Là encore, la route est attendue et sur les bords de la piste déjà élargie, de courageux maçons dressent des kilomètres de murs de soutènement.

Certains, à peine terminés sont déjà fissurés sous la poussée constante des éboulements. Témoignage des travaux de l’ancienne piste, un bulldozer attend depuis plusieurs décennies une impossible réparation. Un âne disparaît sous une charge de foin considérable, un torrent fait grincer la roue en bois d’un moulin, les coquelicots envahissent les blés murs…

A quelque distance de Peshkopi, les ouvriers s’affèrent à goudronner la route que nous inaugurerons sur cinq ou six cent mètres.
Nous nous garons à l’entrée de la petite ville, tout proche de la Macédoine. Les échoppes se sont étalées sur les trottoirs et proposent leur quincaille, la farine et le ciment, la chaux, les fruits et légumes, les téléphones et les cd. Une grande avenue ombragée, interdite à la circulation, semble être la promenade favorite des habitants qui y déambulent nombreux et tranquilles, saluant au passage la statue de Skanderberg ou le siège du Parti Démokratic.

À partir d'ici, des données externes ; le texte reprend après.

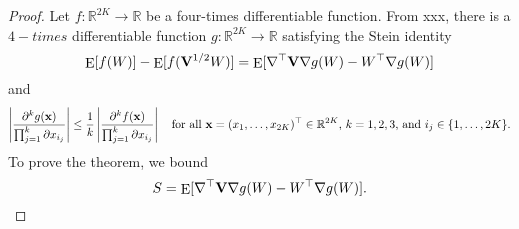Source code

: \documentclass[11pt]{article}
\DeclareMathOperator{\myE}{E}
\theoremstyle{plain}
\theoremstyle{definition}
\theoremstyle{remark}
\begin{document}
\begin{proof}
    Let $f:\mathbb R^{2K} \to \mathbb R$ be a four-times differentiable function.
    From xxx, there is a $4-times$ differentiable function $g : \mathbb R^{2K}\to \mathbb R$ satisfying the Stein identity
\begin{equation*}
    \myE [f(W)]    - \myE [f(\BV^{1/2} W)]=
    \myE [\nabla^\top  \BV \nabla g(W) - W^\top \nabla g(W)]
\end{equation*}
and 
\begin{equation*}
    \left| \frac{\partial^k g(\mathbf{x})}{\prod_{j=1}^k \partial x_{i_j}} \right| 
    \leq
    \frac{1}{k}
    \left| \frac{\partial^k f(\mathbf{x})}{\prod_{j=1}^k \partial x_{i_j}} \right|
    \quad
    \text{for all $\mathbf{x}=(x_1,\ldots, x_{2K})^\top \in \mathbb R^{2K}$,
    $k=1,2,3$, and $i_j \in \{1,\ldots, 2K\}$.}
\end{equation*}
To prove the theorem, we bound
\begin{equation*}
    S=\myE [\nabla^\top \BV \nabla g(W) -W^\top \nabla g(W)].
\end{equation*}


\end{proof}
\end{document}
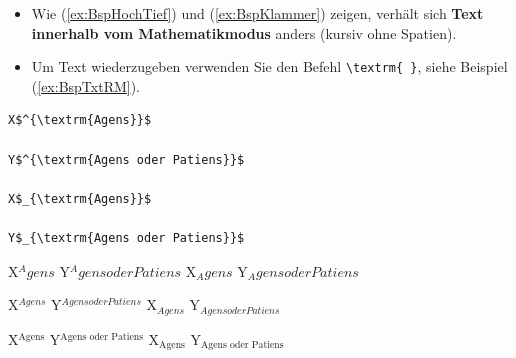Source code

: \begin{frame}[fragile]

\begin{itemize}
	\item Wie (\ref{ex:BspHochTief}) und (\ref{ex:BspKlammer}) zeigen, verhält sich \textbf{Text innerhalb vom Mathematikmodus} anders (kursiv ohne Spatien). 
	
	\item Um Text wiederzugeben verwenden Sie den Befehl \lstinline|\textrm{ }|, siehe Beispiel (\ref{ex:BspTxtRM}).
\end{itemize}


\begin{minipage}[t]{.45\textwidth}
\scriptsize

\begin{lstlisting}
X$^{\textrm{Agens}}$ 

Y$^{\textrm{Agens oder Patiens}}$

X$_{\textrm{Agens}}$ 

Y$_{\textrm{Agens oder Patiens}}$	
\end{lstlisting}

\end{minipage}
\begin{minipage}[t]{.51\textwidth}

\begin{exe}
	
	\begin{xlist}
	\ex X$^Agens$ Y$^Agens oder Patiens$
	\ex X$_Agens$ Y$_Agens oder Patiens$
	\end{xlist} 

	\begin{xlist}
	\ex X$^{Agens}$ Y$^{Agens oder Patiens}$
	\ex X$_{Agens}$ Y$_{Agens oder Patiens}$
	\end{xlist}

\ex \label{ex:BspTxtRM}
\begin{xlist}
	\ex X$^{\textrm{Agens}}$ Y$^{\textrm{Agens oder Patiens}}$
	\ex X$_{\textrm{Agens}}$ Y$_{\textrm{Agens oder Patiens}}$
\end{xlist}
 
\end{exe} 

\end{minipage}

\end{frame}


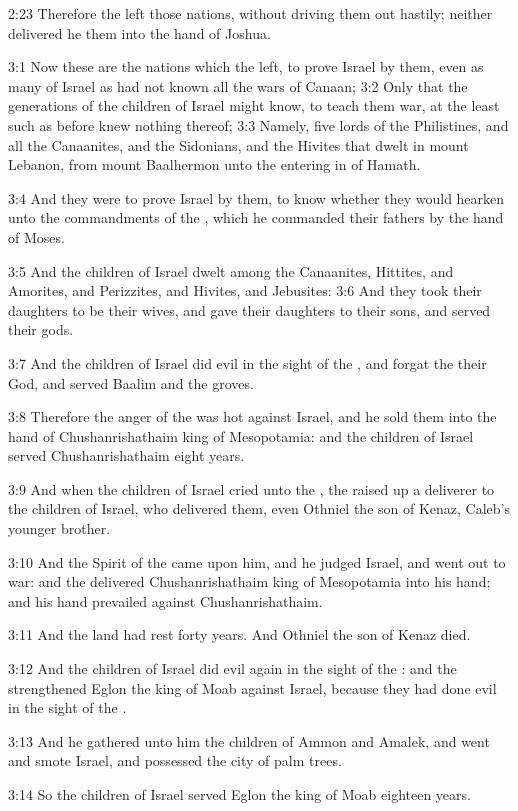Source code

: 2:23 Therefore the \LORD left those nations, without driving them out
hastily; neither delivered he them into the hand of Joshua.

3:1 Now these are the nations which the \LORD left, to prove Israel by
them, even as many of Israel as had not known all the wars of Canaan;
3:2 Only that the generations of the children of Israel might know, to
teach them war, at the least such as before knew nothing thereof; 3:3
Namely, five lords of the Philistines, and all the Canaanites, and the
Sidonians, and the Hivites that dwelt in mount Lebanon, from mount
Baalhermon unto the entering in of Hamath.

3:4 And they were to prove Israel by them, to know whether they would
hearken unto the commandments of the \LORD, which he commanded their
fathers by the hand of Moses.

3:5 And the children of Israel dwelt among the Canaanites, Hittites,
and Amorites, and Perizzites, and Hivites, and Jebusites: 3:6 And they
took their daughters to be their wives, and gave their daughters to
their sons, and served their gods.

3:7 And the children of Israel did evil in the sight of the \LORD, and
forgat the \LORD their God, and served Baalim and the groves.

3:8 Therefore the anger of the \LORD was hot against Israel, and he
sold them into the hand of Chushanrishathaim king of Mesopotamia: and
the children of Israel served Chushanrishathaim eight years.

3:9 And when the children of Israel cried unto the \LORD, the \LORD
raised up a deliverer to the children of Israel, who delivered them,
even Othniel the son of Kenaz, Caleb's younger brother.

3:10 And the Spirit of the \LORD came upon him, and he judged Israel,
and went out to war: and the \LORD delivered Chushanrishathaim king of
Mesopotamia into his hand; and his hand prevailed against
Chushanrishathaim.

3:11 And the land had rest forty years. And Othniel the son of Kenaz
died.

3:12 And the children of Israel did evil again in the sight of the
\LORD: and the \LORD strengthened Eglon the king of Moab against Israel,
because they had done evil in the sight of the \LORD.

3:13 And he gathered unto him the children of Ammon and Amalek, and
went and smote Israel, and possessed the city of palm trees.

3:14 So the children of Israel served Eglon the king of Moab eighteen
years.

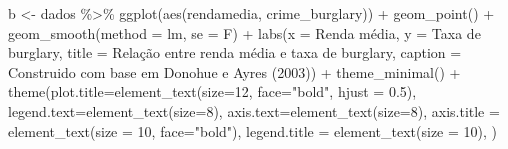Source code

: \documentclass[
]{article}
\newenvironment{Shaded}{\begin{snugshade}}{\end{snugshade}}
\newcommand{\AttributeTok}[1]{\textcolor[rgb]{0.77,0.63,0.00}{#1}}
\newcommand{\DecValTok}[1]{\textcolor[rgb]{0.00,0.00,0.81}{#1}}
\newcommand{\FloatTok}[1]{\textcolor[rgb]{0.00,0.00,0.81}{#1}}
\newcommand{\FunctionTok}[1]{\textcolor[rgb]{0.00,0.00,0.00}{#1}}
\newcommand{\NormalTok}[1]{#1}
\newcommand{\OtherTok}[1]{\textcolor[rgb]{0.56,0.35,0.01}{#1}}
\newcommand{\SpecialCharTok}[1]{\textcolor[rgb]{0.00,0.00,0.00}{#1}}
\newcommand{\StringTok}[1]{\textcolor[rgb]{0.31,0.60,0.02}{#1}}
\begin{document}
\begin{Shaded}
\begin{Highlighting}[]
\NormalTok{b }\OtherTok{\textless{}{-}}\NormalTok{ dados }\SpecialCharTok{\%\textgreater{}\%} 
  \FunctionTok{ggplot}\NormalTok{(}\FunctionTok{aes}\NormalTok{(rendamedia, crime\_burglary)) }\SpecialCharTok{+}
  \FunctionTok{geom\_point}\NormalTok{() }\SpecialCharTok{+} 
  \FunctionTok{geom\_smooth}\NormalTok{(}\AttributeTok{method =} \StringTok{\textquotesingle{}lm\textquotesingle{}}\NormalTok{, }\AttributeTok{se =}\NormalTok{ F) }\SpecialCharTok{+}
  \FunctionTok{labs}\NormalTok{(}\AttributeTok{x =} \StringTok{\textquotesingle{}Renda média\textquotesingle{}}\NormalTok{,}
       \AttributeTok{y =} \StringTok{\textquotesingle{}Taxa de burglary\textquotesingle{}}\NormalTok{,}
       \AttributeTok{title =} \StringTok{\textquotesingle{}Relação entre renda média e taxa de burglary\textquotesingle{}}\NormalTok{,}
       \AttributeTok{caption =} \StringTok{\textquotesingle{}Construido com base em Donohue e Ayres (2003)\textquotesingle{}}\NormalTok{) }\SpecialCharTok{+} 
  \FunctionTok{theme\_minimal}\NormalTok{() }\SpecialCharTok{+}
  \FunctionTok{theme}\NormalTok{(}\AttributeTok{plot.title=}\FunctionTok{element\_text}\NormalTok{(}\AttributeTok{size=}\DecValTok{12}\NormalTok{, }\AttributeTok{face=}\StringTok{"bold"}\NormalTok{, }\AttributeTok{hjust =} \FloatTok{0.5}\NormalTok{),}
        \AttributeTok{legend.text=}\FunctionTok{element\_text}\NormalTok{(}\AttributeTok{size=}\DecValTok{8}\NormalTok{),}
        \AttributeTok{axis.text=}\FunctionTok{element\_text}\NormalTok{(}\AttributeTok{size=}\DecValTok{8}\NormalTok{),}
        \AttributeTok{axis.title =} \FunctionTok{element\_text}\NormalTok{(}\AttributeTok{size =} \DecValTok{10}\NormalTok{, }\AttributeTok{face=}\StringTok{"bold"}\NormalTok{),}
        \AttributeTok{legend.title =} \FunctionTok{element\_text}\NormalTok{(}\AttributeTok{size =} \DecValTok{10}\NormalTok{),}
\NormalTok{        )}


\end{Highlighting}
\end{Shaded}
\end{document}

Chez le boucher « mish » nous achetons de belles côtes d’agneau et deux magnifiques rognons de veau en prévision du repas du soir. Pour l’heure – 13 h – nous nous mettons à la recherche d’un « Byrekstore » histoire de gouter à ce célèbre plat local. Mais la plupart des byrekstores n’en proposent pas et il nous faut chercher longtemps pour en trouver un, qui lui, ne propose rien d’autre. Nous ne garderons pas un souvenir impérissable de ces premiers byreks, pâte feuilletée fourrée (plus ou moins) d’oignons, d’épinards, de fromage ou de viande.
Mais nous voilà calés pour un moment. Et puis, le moment est sympa : Betty obtient son petit succès auprès des filles de la propriétaire, Maïté et Nicole sont l’objet d’embrassades émues ! A peine sommes nous sortis que nous sommes invités à boire le café par un homme qui nous avait croisé dans la matinée à bord d’un pick-up d’une ONG. Nous n’arriverons pas à savoir s’il travaille réellement pour l’ONG en question ou s’il a simplement acheté la voiture d’occasion.
Et nous revoilà sur la route, goudronnée mais tortueuse, sans indication de direction, hésitant à deux pas de la frontière, puis franchissant la rivière et nous engageant sur la piste en direction de Librazhd, malgré les hochements de têtes de ceux qui attendent le minibus et ne comprennent pas que nous passions par là. Très vite, nous ne comprenons pas très bien non plus ce que nous y faisons : la piste devient très mauvaise, étroite, cassante, frôle la Macédoine, monte et descend, s’aventure au plus près de la rivière, s’enfonce dans des futaies épaisses, contournent des casemates …

Nous roulons deux heures, une vingtaine de kilomètres et atteignons un col qui ouvre sur un immense plateau herbeux, barré au loin par les sommets macédoniens. Un berger abandonne son troupeau de vaches pour nous indiquer le meilleur endroit pour bivouaquer. Nous buvons une bière en sa compagnie et dès qu’il a tourné le dos, nous redescendons en contrebas du col pour nous mettre à l’abri du vent.
Pour les côtes d’agneau au feu de bois, c’est plus facile ! Il nous faut une bonne heure pour obtenir la braise nécessaire, après quoi, nous nous régalons.

Dans le soir qui descend, nous entendons plusieurs fortes explosions. Les hypothèses vont bon train, mais nous en arrivons à penser qu’on fait sauter des casemates, ce qui nous sera confirmé par la suite. Le fer est arrivé à un prix tel qu’il est rentable de le récupérer dans le béton des petits bunkers.
Deux camions de bucherons, chargés de bois de chauffage, descendent le col en faisant ronfler leur moteur, après une longue journée de labeur. Chauffeurs et passagers nous saluent gaiement.